Bu süreçte çocuklara özgü bir adalet sisteminin gerekliliği olarak aşağıdaki konuların özellikle ve önemle göz önünde tutulmasını talep ediyoruz:
-
Öncelikle çocukların “çocuk” olduğunun ve bu tür hak ihlallerinin çocukların yaşamında kalıcı ve telafisi çok zor izler bıraktığının unutulmaması,
-
Kapalı kurumlarda bulunan çocukların yaşadıkları il, etnik köken, siyasi olaylarla ilişkilendirme vb. nedenlerden dolayı hak ihlallerine açık hale geliyor olmalarının dikkate alınması,
-
Hak ihlallerinin incelenmesi, araştırılması ve cezalandırılması ile ilgili süreçte çocukların daha da örselenmesini ve etiketlenmesini önleyecek bir yaklaşım sergilenmesi,
-
Çocukların infaz kurumlarında karşılaşmış oldukları hak ihlallerinin önlenmesi, tespiti ve sorumluların cezasız kalmaması için etkin hak arama ve bağımsız izleme mekanizmalarının geliştirilmesi.
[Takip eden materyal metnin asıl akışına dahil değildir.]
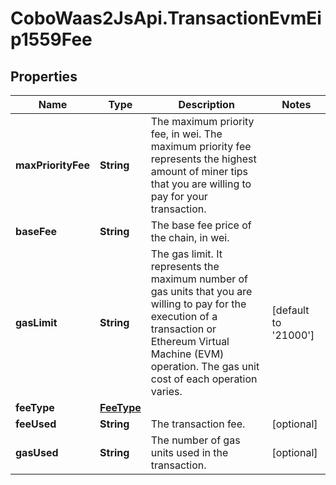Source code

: # CoboWaas2JsApi.TransactionEvmEip1559Fee

## Properties

Name | Type | Description | Notes
------------ | ------------- | ------------- | -------------
**maxPriorityFee** | **String** | The maximum priority fee, in wei. The maximum priority fee represents the highest amount of miner tips that you are willing to pay for your transaction. | 
**baseFee** | **String** | The base fee price of the chain, in wei. | 
**gasLimit** | **String** | The gas limit. It represents the maximum number of gas units that you are willing to pay for the execution of a transaction or Ethereum Virtual Machine (EVM) operation. The gas unit cost of each operation varies. | [default to &#39;21000&#39;]
**feeType** | [**FeeType**](FeeType.md) |  | 
**feeUsed** | **String** | The transaction fee. | [optional] 
**gasUsed** | **String** | The number of gas units used in the transaction. | [optional] 


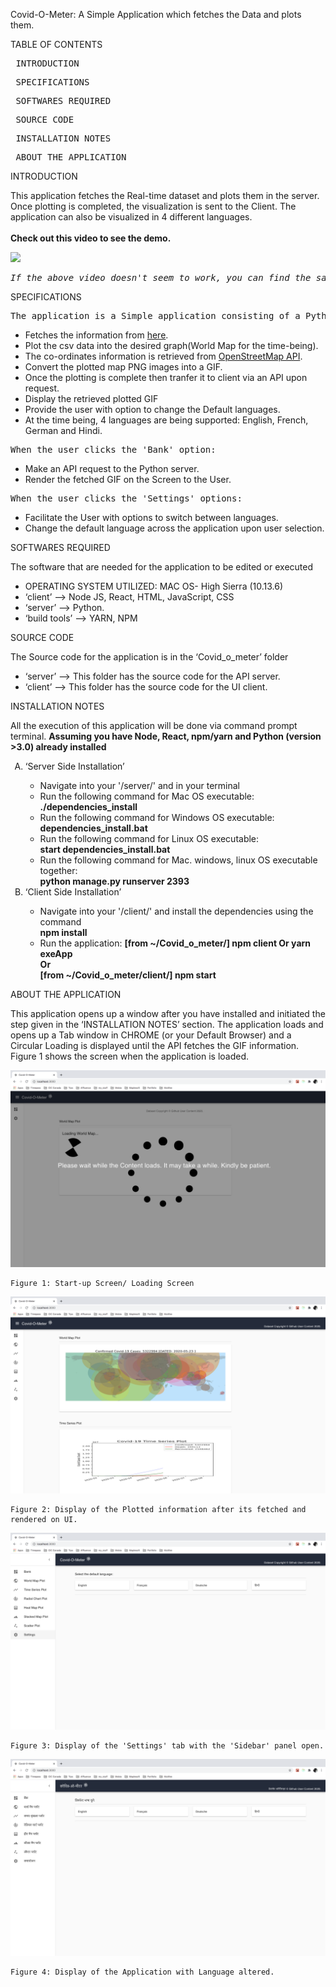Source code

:Covid-O-Meter: A Simple Application which fetches the Data and plots them.

TABLE OF CONTENTS

 <pre> INTRODUCTION </pre>
<pre> SPECIFICATIONS </pre>
<pre> SOFTWARES REQUIRED </pre>
<pre> SOURCE CODE </pre>
<pre> INSTALLATION NOTES </pre>
<pre> ABOUT THE APPLICATION </pre>

INTRODUCTION

 This application fetches the Real-time dataset and plots them in the server. Once plotting is completed, the visualization is sent to the Client. The application can also be visualized in 4 different languages.
<br><br>
<b>Check out this video to see the demo.</b>

[![](http://img.youtube.com/vi/mQy0MgFCfBw/0.jpg)](https://www.youtube.com/watch?v=mQy0MgFCfBw)

<pre><i>If the above video doesn't seem to work, you can find the same clip of Demo at (~/readme_figs/DemoVideos/CovidOMeterDemo.mp4) location.</i></pre>

SPECIFICATIONS

 <pre>The application is a Simple application consisting of a Python server and a React client:</pre>
<ul>
<li> Fetches the information from <a href='https://github.com/datasets/covid-19/blob/master/data/countries-aggregated.csv'>here</a>.</li>
<li> Plot the csv data into the desired graph(World Map for the time-being).</li>
<li> The co-ordinates information is retrieved from <a href='http://nominatim.openstreetmap.org/'>OpenStreetMap API</a>. </li>
<li> Convert the plotted map PNG images into a GIF. </li>
<li> Once the plotting is complete then tranfer it to client via an API upon request.</li>
<li> Display the retrieved plotted GIF</li>
<li> Provide the user with option to change the Default languages.</li>
<li> At the time being, 4 languages are being supported: English, French, German and Hindi.</li>
</ul>
<pre>When the user clicks the 'Bank' option:</pre>
<ul>
<li> Make an API request to the Python server.</li>
<li> Render the fetched GIF on the Screen to the User.</li>
</ul>
<pre>When the user clicks the 'Settings' options:</pre>
<ul>
<li> Facilitate the User with options to switch between languages. </li>
<li> Change the default language across the application upon user selection.</li>
</ul>

SOFTWARES REQUIRED

 The software that are needed for the application to be edited or executed

<ul>
<li> OPERATING SYSTEM UTILIZED: MAC OS- High Sierra (10.13.6) </li>
<li> ‘client’ --> Node JS, React, HTML, JavaScript, CSS</li>
<li> ‘server’ --> Python.</li>
<li> ‘build tools’ --> YARN, NPM</li>
</ul>

SOURCE CODE

 The Source code for the application is in the ‘Covid_o_meter’ folder

<ul>
<li> ‘server’ --> This folder has the source code for the API server.</li>
<li> ‘client’ --> This folder has the source code for the UI client.</li>
</ul>

INSTALLATION NOTES

 All the execution of this application will be done via command prompt terminal. <b>Assuming you have Node, React, npm/yarn and Python (version >3.0) already installed</b>

<ol type="A">
<li> ‘Server Side Installation’ </li>
	<ul>
		<li> Navigate into your '/server/' and in your terminal </li>
		<li> Run the following command for Mac OS executable: <br><b>./dependencies_install</b></li>
		<li> Run the following command for Windows OS executable: <br><b>dependencies_install.bat</b></li>
		<li> Run the following command for Linux OS executable: <br><b>start dependencies_install.bat</b></li>
		<li> Run the following command for Mac. windows, linux OS executable together: <br><b>python manage.py runserver 2393</b></li>
	</ul>
<li> ‘Client Side Installation’ </li>
	<ul>
		<li> Navigate into your '/client/' and install the dependencies using the command <br><b>npm install</b> <br></li>
		<li> Run the application: <b>[from ~/Covid_o_meter/] npm client Or yarn exeApp <br> Or <br> [from ~/Covid_o_meter/client/] npm start </b></li>
	</ul>
	</ol>

ABOUT THE APPLICATION

 This application opens up a window after you have installed and initiated the step given in the ‘INSTALLATION NOTES’ section.
The application loads and opens up a Tab window in CHROME (or your Default Browser) and a Circular Loading is displayed until the API fetches the GIF information. Figure 1 shows the screen when the application is loaded.

![](readme_figs/fig1.png)

    Figure 1: Start-up Screen/ Loading Screen

![](readme_figs/fig2.png)

    Figure 2: Display of the Plotted information after its fetched and rendered on UI.

![](readme_figs/fig3.png)

    Figure 3: Display of the 'Settings' tab with the 'Sidebar' panel open.

![](readme_figs/fig4.png)

    Figure 4: Display of the Application with Language altered.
GÜNDEM ÇOCUK DERNEĞİ/ (27 Mayıs 2013)
Çocuk Hakları Merkezi
Gündem Çocuk Derneği, her çocuğun hak sahibi, eşit, özgür ve onurlu birer birey olarak, barış içerisinde, iyi ve mutlu bir yaşam sürmesi için çocukların yararına bütüncül bir dönüşümü ısrarla savunan bir sivil toplum örgütüdür. Çalışmalarını çocuk hakları alanında yaşanan sorunların temelindeki paradigmanın değişmesi, savunuculuk, ağ çalışmaları ve katılım programları altında, öncelikli çalışma arkadaşları olan çocuklarla birlikte sürdürür.